Tuesday, January 02, 2007

Power-Joy

I've never been a particular fan of New Year's as a holiday. It feels too arbitrary to me. So far as I know, its a completely political construct, alienated from any sort of natural source. Why the hell is January 1st January 1st and why is January January?

If it were up to me, everyone would just celebrate their own personal new years every 365 days, starting from the day they were born (366 days every fourth year). And the year as we know it would be divided into two: Cold Year and Warm Year, the prior starting on the autmunal equinox and the latter on the vernal equinox. Beyond Warm New Year's and Cold New Year's, there would several other widely celebrated holidays, the most prominent being the celebration of the Cold Solstice, the Warm Solstice, and the Great Harvest.

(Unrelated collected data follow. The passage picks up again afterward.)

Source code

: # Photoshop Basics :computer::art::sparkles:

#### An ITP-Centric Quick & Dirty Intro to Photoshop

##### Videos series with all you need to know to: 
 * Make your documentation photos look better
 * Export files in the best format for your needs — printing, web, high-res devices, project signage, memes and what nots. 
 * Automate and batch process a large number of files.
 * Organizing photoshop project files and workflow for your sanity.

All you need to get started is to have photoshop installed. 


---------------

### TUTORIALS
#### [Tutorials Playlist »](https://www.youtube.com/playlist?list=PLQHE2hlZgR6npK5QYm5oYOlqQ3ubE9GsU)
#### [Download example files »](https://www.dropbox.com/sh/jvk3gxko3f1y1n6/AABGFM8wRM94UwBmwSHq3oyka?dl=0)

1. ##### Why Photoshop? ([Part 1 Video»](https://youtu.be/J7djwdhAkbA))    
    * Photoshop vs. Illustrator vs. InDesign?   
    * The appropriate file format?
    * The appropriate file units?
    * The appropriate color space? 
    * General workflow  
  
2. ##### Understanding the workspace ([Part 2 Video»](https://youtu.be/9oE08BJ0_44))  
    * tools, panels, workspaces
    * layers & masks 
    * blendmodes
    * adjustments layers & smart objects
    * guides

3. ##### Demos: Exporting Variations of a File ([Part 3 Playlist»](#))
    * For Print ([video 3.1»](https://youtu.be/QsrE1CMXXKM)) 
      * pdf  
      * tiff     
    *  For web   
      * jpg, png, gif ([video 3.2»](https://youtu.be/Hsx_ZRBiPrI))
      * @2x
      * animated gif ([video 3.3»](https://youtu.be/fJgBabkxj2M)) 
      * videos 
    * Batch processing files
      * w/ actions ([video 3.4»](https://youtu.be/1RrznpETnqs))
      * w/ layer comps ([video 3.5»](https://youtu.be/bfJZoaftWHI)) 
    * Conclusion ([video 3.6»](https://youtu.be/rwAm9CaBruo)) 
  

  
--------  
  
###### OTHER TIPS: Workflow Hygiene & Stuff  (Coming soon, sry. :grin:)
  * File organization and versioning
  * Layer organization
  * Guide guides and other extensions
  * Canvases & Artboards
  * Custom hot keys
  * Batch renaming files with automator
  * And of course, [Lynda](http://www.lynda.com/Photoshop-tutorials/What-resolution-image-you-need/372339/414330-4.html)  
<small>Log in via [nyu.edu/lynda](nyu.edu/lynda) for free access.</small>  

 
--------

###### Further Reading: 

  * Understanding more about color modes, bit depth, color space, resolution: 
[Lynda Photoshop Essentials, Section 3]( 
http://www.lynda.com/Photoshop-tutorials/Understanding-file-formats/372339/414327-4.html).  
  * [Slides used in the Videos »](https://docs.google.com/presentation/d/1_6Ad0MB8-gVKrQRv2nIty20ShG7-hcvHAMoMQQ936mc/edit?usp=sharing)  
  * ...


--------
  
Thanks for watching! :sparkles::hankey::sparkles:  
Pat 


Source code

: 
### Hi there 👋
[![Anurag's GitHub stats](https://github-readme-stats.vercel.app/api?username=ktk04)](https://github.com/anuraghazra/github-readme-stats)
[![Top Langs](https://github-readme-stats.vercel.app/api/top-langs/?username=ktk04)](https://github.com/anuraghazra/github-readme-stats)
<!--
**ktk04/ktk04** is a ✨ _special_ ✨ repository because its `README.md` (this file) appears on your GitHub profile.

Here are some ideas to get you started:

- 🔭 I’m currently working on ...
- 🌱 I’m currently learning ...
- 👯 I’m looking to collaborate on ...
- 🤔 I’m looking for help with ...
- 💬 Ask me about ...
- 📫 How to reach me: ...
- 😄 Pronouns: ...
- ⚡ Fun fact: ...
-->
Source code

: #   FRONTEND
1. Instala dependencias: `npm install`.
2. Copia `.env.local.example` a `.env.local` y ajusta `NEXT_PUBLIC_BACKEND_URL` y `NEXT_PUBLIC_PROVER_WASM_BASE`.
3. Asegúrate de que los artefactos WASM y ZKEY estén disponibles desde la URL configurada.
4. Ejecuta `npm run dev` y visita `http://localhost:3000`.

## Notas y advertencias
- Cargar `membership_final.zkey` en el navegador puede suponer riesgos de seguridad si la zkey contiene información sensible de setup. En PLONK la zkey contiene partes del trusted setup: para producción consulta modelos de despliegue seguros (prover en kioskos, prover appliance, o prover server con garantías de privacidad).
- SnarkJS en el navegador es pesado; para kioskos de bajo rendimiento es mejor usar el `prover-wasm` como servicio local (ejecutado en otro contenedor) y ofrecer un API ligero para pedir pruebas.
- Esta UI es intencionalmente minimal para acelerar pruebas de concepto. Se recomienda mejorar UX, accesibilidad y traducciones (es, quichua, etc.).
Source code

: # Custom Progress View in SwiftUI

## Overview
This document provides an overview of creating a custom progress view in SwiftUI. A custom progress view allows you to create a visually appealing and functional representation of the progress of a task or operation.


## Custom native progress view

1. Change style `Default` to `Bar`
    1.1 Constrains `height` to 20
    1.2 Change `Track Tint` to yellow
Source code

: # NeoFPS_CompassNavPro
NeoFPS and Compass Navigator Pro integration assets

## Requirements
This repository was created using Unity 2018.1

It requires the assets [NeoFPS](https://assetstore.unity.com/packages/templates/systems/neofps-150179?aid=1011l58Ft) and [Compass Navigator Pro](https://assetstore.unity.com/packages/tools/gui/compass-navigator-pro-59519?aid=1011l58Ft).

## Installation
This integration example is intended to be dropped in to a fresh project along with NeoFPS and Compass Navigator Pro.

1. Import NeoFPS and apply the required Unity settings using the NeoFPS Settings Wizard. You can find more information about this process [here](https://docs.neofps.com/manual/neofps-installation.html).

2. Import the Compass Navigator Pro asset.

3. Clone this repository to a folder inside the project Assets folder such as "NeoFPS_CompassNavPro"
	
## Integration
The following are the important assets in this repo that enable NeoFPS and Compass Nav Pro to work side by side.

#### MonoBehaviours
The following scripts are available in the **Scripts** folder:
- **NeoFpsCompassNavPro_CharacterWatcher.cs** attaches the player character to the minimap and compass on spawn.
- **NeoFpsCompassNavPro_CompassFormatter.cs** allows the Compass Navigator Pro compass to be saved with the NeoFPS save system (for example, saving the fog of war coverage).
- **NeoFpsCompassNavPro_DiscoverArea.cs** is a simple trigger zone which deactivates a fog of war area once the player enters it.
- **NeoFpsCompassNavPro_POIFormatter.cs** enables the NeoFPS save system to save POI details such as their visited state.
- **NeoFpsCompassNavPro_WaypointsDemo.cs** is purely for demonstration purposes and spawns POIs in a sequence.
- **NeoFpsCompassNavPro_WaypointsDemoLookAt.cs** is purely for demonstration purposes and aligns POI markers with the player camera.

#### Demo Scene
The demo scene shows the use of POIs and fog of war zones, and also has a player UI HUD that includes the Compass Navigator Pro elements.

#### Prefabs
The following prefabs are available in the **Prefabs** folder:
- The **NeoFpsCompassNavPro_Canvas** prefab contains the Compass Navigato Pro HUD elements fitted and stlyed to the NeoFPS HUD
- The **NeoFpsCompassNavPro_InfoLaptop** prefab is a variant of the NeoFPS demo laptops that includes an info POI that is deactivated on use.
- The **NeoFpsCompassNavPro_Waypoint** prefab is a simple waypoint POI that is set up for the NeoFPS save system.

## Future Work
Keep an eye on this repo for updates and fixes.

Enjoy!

I am, however, a fan of the Power-Joy, a joystick-based game that plugs into your TV and contains 84 of your favorite games from the 1980s, highlighted by such favorites as Arkanoid, Gradius, and Pandamar.

2 Comments:

Blogger nate said...

I don't think you can just reconfigure the calendar like that and get away with it. But then I just watched that DVD of Logan's Run you gave me for Christmas, so I'm temporarily convinced that all forms of social engineering are doomed to end in the explosion of a tiny model future-city while synth-heavy Jerry Goldsmith music broods in the background. I guess the USSR successfully modified their calendar, though if I remember right a more ambitious attempt to change the French calendar after their revolution didn't stick.

Backwards-in-time memo to Logan's Run director Michael Anderson: That scene where a senile Peter Ustinov is living in the ruins of the U.S. Capitol with dozens of cats might realize more of its satirical potential if it didn't run on for about 25 minutes.

1/02/2007 10:14 PM  
Blogger Jack said...

Back at my old job, we had a "floating holiday"; when I availed myself of this I sent an email around the office advising that I was declaring my floating holiday as "St. Jack's Day," which was to be celebrated with "a harvest festival and a round dance for all the village's marriageable youths." It turned out that a couple of other people were taking the same day off, so they also claimed to be calling off St. Jack's Day; someone else then volunteered the idea that "Hey, we should ALL get St. Jack's Day off EVERY YEAR!"

That's as close as I ever came to changing the calendar.

I think I was actually taking St. Jack's Day off to interview in the office I currently work in, so in a way it was the most productive holiday I've ever had.